Head Start Revealed

January 14, 2013

Despite the obvious effort to delay and conceal the disappointing results from the official and high quality evaluation of Head Start, the Wall Street Journal shines the light on the issue in today’s editorial.  DC’s manipulating scumbags might want to take note that efforts to hide negative research might just draw more attention.  It’s comforting to see that the world may sometimes look more like Dostoevsky’s Crime and Punishment than Woody Allen’s Crimes and Misdemeanors.

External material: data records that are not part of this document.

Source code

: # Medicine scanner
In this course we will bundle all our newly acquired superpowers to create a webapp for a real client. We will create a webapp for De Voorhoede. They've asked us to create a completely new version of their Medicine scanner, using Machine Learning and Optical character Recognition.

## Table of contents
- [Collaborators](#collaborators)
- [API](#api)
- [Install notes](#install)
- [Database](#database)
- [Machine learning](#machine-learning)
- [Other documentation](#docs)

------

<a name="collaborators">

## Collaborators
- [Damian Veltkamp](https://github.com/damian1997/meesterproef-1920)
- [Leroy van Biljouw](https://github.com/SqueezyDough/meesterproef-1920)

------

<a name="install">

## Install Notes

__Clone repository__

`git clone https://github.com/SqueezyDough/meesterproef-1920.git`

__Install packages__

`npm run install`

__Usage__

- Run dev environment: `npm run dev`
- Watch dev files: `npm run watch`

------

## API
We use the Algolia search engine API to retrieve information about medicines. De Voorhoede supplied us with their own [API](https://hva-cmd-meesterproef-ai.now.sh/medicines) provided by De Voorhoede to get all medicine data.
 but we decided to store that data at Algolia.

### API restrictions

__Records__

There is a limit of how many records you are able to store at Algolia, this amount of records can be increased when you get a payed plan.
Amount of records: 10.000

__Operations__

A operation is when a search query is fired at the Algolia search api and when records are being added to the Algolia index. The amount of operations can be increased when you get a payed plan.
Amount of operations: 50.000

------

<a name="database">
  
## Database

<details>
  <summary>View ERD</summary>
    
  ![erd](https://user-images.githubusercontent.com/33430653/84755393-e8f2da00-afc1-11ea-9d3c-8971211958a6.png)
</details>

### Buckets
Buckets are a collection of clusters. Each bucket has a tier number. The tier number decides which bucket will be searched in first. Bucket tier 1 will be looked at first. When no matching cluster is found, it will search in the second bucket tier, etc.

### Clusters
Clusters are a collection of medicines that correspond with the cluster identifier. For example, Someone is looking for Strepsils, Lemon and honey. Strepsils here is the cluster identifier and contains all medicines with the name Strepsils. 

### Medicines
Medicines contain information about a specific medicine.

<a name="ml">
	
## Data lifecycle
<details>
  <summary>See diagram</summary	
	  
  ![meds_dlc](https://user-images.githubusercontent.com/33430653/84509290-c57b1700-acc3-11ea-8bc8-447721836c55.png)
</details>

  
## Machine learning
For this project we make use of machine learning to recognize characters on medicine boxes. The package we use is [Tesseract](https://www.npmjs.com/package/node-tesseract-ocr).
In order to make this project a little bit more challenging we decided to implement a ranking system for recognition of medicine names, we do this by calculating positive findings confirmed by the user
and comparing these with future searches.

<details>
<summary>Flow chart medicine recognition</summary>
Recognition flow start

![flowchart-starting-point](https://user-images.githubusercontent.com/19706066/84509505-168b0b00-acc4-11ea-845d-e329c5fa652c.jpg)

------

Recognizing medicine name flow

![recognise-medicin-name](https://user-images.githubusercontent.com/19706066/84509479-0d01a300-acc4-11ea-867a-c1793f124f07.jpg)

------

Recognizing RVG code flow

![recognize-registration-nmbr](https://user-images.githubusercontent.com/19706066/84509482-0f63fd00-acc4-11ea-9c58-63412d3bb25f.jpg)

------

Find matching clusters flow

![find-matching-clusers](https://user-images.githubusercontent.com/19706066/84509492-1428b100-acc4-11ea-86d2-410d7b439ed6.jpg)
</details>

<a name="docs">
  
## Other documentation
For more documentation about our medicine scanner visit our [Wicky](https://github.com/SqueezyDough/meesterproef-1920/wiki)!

The Journal reveals that Head Start supporters have not only ignored the latest study, but they are trying to sneak an extra $100 million for Head Start into the relief package for victims of Hurricane Sandy.  They also note that the most recent disappointing Head Start result is just the latest in a string of studies failing to find benefits from the program despite a cumulative expenditure of more than $180 billion.

And then the Journal finishes with this:

The Department of Health and Human Services released the results of the most recent Head Start evaluation on the Friday before Christmas. Once again, the research showed that cognitive gains didn’t last. By third grade, you can’t tell Head Start alumni from their non-Head Start peers.

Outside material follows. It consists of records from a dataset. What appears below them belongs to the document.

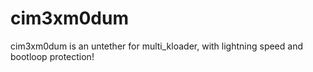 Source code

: # cim3xm0dum
cim3xm0dum is an untether for multi_kloader, with lightning speed and bootloop protection!
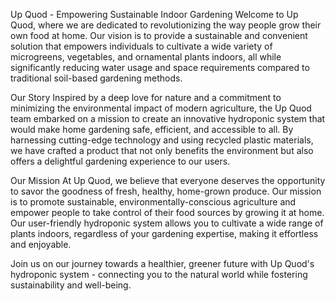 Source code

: Up Quod - Empowering Sustainable Indoor Gardening
Welcome to Up Quod, where we are dedicated to revolutionizing the way people grow their own food at home. Our vision is to provide a sustainable and convenient solution that empowers individuals to cultivate a wide variety of microgreens, vegetables, and ornamental plants indoors, all while significantly reducing water usage and space requirements compared to traditional soil-based gardening methods.

Our Story
Inspired by a deep love for nature and a commitment to minimizing the environmental impact of modern agriculture, the Up Quod team embarked on a mission to create an innovative hydroponic system that would make home gardening safe, efficient, and accessible to all. By harnessing cutting-edge technology and using recycled plastic materials, we have crafted a product that not only benefits the environment but also offers a delightful gardening experience to our users.

Our Mission
At Up Quod, we believe that everyone deserves the opportunity to savor the goodness of fresh, healthy, home-grown produce. Our mission is to promote sustainable, environmentally-conscious agriculture and empower people to take control of their food sources by growing it at home. Our user-friendly hydroponic system allows you to cultivate a wide range of plants indoors, regardless of your gardening expertise, making it effortless and enjoyable.

Join us on our journey towards a healthier, greener future with Up Quod's hydroponic system - connecting you to the natural world while fostering sustainability and well-being.
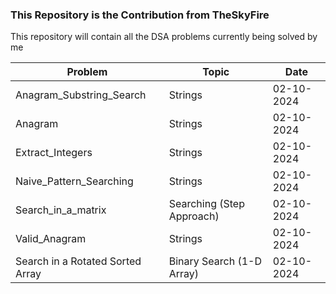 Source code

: ### This Repository is the Contribution from TheSkyFire

This repository will contain all the DSA problems currently being solved by me

| Problem      | Topic     | Date |
|--------------|-----------|------|
| Anagram_Substring_Search | Strings | 02-10-2024 |
| Anagram      | Strings  | 02-10-2024 |
| Extract_Integers      |  Strings  | 02-10-2024 |
| Naive_Pattern_Searching      |  Strings  | 02-10-2024 |
| Search_in_a_matrix      |  Searching (Step Approach)  | 02-10-2024 |
| Valid_Anagram      |  Strings  | 02-10-2024 |
| Search in a Rotated Sorted Array | Binary Search (1-D Array) | 02-10-2024 | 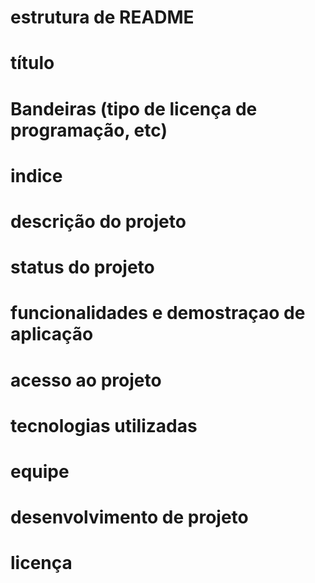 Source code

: # estrutura de README
# título
# Bandeiras (tipo de licença de programação, etc)
# indice
# descrição do projeto 
# status do projeto 
# funcionalidades e demostraçao de aplicação 
# acesso ao projeto 
# tecnologias utilizadas 
# equipe
# desenvolvimento de projeto 
# licença
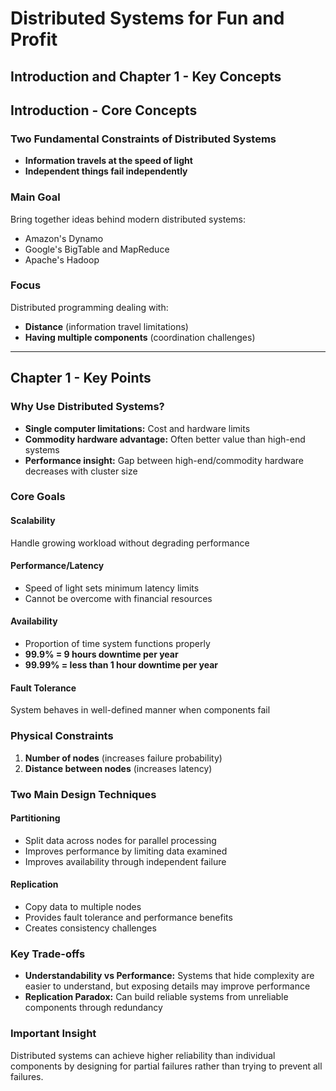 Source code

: # Distributed Systems for Fun and Profit
## Introduction and Chapter 1 - Key Concepts

## Introduction - Core Concepts

### Two Fundamental Constraints of Distributed Systems
- **Information travels at the speed of light**
- **Independent things fail independently**

### Main Goal
Bring together ideas behind modern distributed systems:
- Amazon's Dynamo
- Google's BigTable and MapReduce  
- Apache's Hadoop

### Focus
Distributed programming dealing with:
- **Distance** (information travel limitations)
- **Having multiple components** (coordination challenges)

---

## Chapter 1 - Key Points

### Why Use Distributed Systems?
- **Single computer limitations:** Cost and hardware limits
- **Commodity hardware advantage:** Often better value than high-end systems
- **Performance insight:** Gap between high-end/commodity hardware decreases with cluster size

### Core Goals

#### Scalability
Handle growing workload without degrading performance

#### Performance/Latency  
- Speed of light sets minimum latency limits
- Cannot be overcome with financial resources

#### Availability
- Proportion of time system functions properly
- **99.9% = 9 hours downtime per year**
- **99.99% = less than 1 hour downtime per year**

#### Fault Tolerance
System behaves in well-defined manner when components fail

### Physical Constraints
1. **Number of nodes** (increases failure probability)
2. **Distance between nodes** (increases latency)

### Two Main Design Techniques

#### Partitioning
- Split data across nodes for parallel processing
- Improves performance by limiting data examined
- Improves availability through independent failure

#### Replication  
- Copy data to multiple nodes
- Provides fault tolerance and performance benefits
- Creates consistency challenges

### Key Trade-offs
- **Understandability vs Performance:** Systems that hide complexity are easier to understand, but exposing details may improve performance
- **Replication Paradox:** Can build reliable systems from unreliable components through redundancy

### Important Insight
Distributed systems can achieve higher reliability than individual components by designing for partial failures rather than trying to prevent all failures. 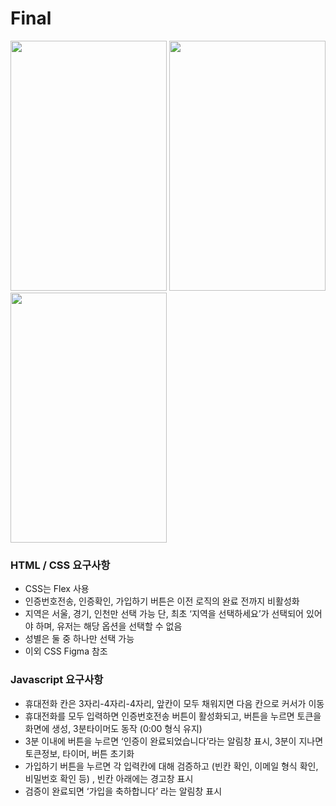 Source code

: 
# **Final**
<img src="https://github.com/ChoiGYoung/code.camp_Backend/assets/110095557/6836966a-518f-4e6e-be9d-a4bc0f507205" width="250" height="400"/>
<img src="https://github.com/ChoiGYoung/code.camp_Backend/assets/110095557/3ce20029-67c2-443c-b2a4-4f5fd50532da" width="250" height="400"/>
<img src="https://github.com/ChoiGYoung/code.camp_Backend/assets/110095557/2335d0ef-47c2-4aae-bbf5-0bc5eb4ea91b" width="250" height="400"/>



### **HTML / CSS 요구사항**

- CSS는 Flex 사용
- 인증번호전송, 인증확인, 가입하기 버튼은 이전 로직의  완료 전까지 비활성화
- 지역은 서울, 경기, 인천만 선택 가능 단, 최초 ‘지역을 선택하세요’가 선택되어 있어야 하며, 유저는 해당 옵션을 선택할 수 없음
- 성별은 둘 중 하나만 선택 가능
- 이외 CSS Figma 참조

### **Javascript 요구사항**

- 휴대전화 칸은 3자리-4자리-4자리, 앞칸이 모두 채워지면 다음 칸으로 커서가 이동
- 휴대전화를 모두 입력하면 인증번호전송 버튼이 활성화되고, 버튼을 누르면 토큰을 화면에 생성, 3분타이머도 동작 (0:00 형식 유지)
- 3분 이내에 버튼을 누르면 ‘인증이 완료되었습니다’라는 알림창 표시, 3분이 지나면 토큰정보, 타이머, 버튼 초기화
- 가입하기 버튼을 누르면 각 입력칸에 대해 검증하고 (빈칸 확인, 이메일 형식 확인, 비밀번호 확인 등) , 빈칸 아래에는 경고창 표시
- 검증이 완료되면 ‘가입을 축하합니다’ 라는 알림창 표시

President Obama has said that education policy should be driven not by ideology but by “what works,” though we have to wonder given his Administration’s history of slow-walking the release of information that doesn’t align with its agenda.

In 2009, the Administration sat on a positive performance review of the Washington, D.C., school voucher program, which it opposes. The Congressionally mandated Head Start evaluation put out last month was more than a year late, is dated October 2012 and was released only after Republican Senator Tom Coburn and Congressman John Kline sent a letter to HHS Secretary Kathleen Sebelius requesting its release along with an explanation for the delay. Now we know what was taking so long.

Like so many programs directed at the poor, Head Start is well-intentioned, and that’s enough for self-congratulatory progressives to keep throwing money at it despite the outcomes. But misleading low-income parents about the efficacy of a program is cruel and wastes taxpayer dollars at a time when the country is running trillion-dollar deficits.

A government that cared about results would change or end Head Start, but instead Congress will use the political cover of disaster relief to throw more good money after proven bad policy.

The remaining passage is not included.